» Task to complete
Each line containing the string "鐵人賽關版前寫完的文章" should be copied out of the entries.

» Provided records
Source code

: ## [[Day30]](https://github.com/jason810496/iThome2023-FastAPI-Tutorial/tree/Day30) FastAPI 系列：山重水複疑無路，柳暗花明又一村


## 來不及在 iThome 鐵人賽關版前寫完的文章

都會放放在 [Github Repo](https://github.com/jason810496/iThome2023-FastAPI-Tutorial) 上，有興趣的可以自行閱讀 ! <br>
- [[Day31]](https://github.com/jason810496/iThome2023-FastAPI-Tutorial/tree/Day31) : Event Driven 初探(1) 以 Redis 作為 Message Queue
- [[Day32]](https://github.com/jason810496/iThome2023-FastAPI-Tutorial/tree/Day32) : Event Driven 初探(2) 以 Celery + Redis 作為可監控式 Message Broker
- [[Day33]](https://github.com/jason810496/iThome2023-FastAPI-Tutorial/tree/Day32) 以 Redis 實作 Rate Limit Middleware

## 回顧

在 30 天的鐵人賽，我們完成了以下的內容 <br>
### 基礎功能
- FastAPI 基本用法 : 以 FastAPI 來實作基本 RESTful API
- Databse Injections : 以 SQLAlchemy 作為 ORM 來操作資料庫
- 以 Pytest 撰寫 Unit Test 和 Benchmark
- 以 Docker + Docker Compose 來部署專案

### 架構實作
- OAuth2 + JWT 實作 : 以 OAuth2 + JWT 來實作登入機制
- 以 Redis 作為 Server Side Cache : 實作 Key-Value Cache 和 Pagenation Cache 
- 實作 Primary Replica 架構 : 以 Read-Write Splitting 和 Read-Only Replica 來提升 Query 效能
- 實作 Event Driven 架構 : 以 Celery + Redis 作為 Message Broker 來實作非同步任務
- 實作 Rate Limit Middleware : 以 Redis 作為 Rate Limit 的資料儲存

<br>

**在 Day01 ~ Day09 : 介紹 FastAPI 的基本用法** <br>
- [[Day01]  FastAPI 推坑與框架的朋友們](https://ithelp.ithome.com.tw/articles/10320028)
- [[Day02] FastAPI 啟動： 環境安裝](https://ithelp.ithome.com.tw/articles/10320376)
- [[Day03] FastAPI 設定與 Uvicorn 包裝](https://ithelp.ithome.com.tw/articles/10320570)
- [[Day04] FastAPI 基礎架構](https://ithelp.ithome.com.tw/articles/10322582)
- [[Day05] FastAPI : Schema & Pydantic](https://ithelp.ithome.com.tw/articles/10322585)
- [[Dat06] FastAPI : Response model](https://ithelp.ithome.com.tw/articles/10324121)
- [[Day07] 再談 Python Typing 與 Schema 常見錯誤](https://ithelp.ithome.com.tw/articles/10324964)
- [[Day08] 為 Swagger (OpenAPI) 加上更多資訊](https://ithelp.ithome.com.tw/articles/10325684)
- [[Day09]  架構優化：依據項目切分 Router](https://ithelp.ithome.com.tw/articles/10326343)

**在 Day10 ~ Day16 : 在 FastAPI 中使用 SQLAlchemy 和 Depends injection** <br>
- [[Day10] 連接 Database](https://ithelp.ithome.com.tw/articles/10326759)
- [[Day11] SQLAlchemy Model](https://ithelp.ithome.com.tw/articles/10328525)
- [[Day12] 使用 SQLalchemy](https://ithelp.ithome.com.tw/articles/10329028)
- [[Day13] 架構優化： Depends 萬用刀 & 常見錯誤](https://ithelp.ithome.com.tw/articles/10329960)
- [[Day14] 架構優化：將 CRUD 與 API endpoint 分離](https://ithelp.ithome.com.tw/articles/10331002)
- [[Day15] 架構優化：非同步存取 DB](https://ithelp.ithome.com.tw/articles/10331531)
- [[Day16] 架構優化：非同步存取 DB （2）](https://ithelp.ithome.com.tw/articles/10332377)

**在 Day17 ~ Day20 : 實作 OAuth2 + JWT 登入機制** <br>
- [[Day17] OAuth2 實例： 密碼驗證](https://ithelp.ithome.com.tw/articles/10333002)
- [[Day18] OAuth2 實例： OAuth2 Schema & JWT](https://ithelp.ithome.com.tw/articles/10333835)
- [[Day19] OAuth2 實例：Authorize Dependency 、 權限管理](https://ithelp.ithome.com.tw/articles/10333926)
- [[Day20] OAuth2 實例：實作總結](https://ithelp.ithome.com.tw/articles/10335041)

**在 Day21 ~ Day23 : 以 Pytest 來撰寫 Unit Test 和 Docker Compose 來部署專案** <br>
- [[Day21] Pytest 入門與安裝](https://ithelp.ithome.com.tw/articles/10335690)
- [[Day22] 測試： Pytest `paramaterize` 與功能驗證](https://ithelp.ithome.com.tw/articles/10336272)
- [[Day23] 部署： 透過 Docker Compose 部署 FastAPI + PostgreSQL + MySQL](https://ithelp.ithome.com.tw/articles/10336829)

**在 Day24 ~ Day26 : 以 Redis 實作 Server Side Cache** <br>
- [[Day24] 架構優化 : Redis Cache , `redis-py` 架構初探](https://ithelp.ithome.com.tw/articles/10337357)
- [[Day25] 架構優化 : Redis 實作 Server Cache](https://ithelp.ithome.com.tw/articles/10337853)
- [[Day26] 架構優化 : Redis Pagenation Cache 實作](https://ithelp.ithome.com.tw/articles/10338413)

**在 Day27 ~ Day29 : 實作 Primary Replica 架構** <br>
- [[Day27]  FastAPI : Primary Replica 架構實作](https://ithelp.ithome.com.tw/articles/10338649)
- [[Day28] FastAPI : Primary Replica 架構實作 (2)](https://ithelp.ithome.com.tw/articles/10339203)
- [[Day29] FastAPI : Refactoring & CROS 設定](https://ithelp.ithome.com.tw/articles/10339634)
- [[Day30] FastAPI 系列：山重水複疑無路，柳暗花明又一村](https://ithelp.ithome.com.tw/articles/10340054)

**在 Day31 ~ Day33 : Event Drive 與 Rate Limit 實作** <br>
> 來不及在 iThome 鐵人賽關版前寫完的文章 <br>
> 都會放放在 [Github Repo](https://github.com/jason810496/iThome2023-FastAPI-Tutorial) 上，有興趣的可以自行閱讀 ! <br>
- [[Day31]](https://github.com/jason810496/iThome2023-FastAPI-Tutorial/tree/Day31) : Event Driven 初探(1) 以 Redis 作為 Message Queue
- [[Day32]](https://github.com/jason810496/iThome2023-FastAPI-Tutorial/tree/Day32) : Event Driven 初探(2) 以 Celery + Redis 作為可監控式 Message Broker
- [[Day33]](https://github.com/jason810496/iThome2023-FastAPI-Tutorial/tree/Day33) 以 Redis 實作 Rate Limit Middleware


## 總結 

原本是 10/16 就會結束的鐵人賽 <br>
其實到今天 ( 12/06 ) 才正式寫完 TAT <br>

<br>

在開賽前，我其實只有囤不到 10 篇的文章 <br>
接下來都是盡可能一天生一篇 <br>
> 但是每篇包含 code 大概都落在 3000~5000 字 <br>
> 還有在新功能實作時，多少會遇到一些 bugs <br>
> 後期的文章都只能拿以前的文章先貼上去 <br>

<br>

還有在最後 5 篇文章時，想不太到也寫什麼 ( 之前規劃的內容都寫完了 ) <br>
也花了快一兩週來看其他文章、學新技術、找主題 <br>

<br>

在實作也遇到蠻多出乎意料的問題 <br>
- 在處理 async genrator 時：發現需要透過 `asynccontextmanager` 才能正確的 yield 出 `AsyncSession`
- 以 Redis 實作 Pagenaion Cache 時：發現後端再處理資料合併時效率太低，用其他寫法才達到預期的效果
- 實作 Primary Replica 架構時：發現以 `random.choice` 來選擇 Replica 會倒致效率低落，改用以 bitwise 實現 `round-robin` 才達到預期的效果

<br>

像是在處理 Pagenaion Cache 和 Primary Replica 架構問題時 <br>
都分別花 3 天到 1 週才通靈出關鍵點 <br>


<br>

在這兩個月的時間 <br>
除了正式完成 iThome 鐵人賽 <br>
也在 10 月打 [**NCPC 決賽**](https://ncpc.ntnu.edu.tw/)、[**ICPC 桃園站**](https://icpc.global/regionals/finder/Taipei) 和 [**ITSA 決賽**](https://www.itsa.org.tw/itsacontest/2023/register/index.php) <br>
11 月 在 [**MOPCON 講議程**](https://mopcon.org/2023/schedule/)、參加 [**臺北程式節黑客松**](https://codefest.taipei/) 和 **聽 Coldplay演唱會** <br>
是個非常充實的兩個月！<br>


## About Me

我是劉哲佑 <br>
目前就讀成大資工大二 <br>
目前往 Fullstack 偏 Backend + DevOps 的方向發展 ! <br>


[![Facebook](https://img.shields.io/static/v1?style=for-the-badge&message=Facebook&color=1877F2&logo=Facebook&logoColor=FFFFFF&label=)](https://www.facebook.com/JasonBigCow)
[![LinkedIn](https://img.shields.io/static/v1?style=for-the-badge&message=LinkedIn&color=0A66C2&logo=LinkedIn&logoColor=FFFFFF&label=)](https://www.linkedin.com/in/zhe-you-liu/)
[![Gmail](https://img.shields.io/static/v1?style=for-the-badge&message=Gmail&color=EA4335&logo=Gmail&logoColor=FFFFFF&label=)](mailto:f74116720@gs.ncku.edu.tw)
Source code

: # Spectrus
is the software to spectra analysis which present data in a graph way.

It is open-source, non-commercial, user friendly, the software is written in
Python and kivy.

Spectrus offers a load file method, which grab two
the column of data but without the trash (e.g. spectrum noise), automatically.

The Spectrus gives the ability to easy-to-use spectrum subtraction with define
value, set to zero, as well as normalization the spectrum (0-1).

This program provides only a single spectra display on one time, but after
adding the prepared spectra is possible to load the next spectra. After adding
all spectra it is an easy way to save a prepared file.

» Task answer
## 來不及在 iThome 鐵人賽關版前寫完的文章
> 來不及在 iThome 鐵人賽關版前寫完的文章 <br>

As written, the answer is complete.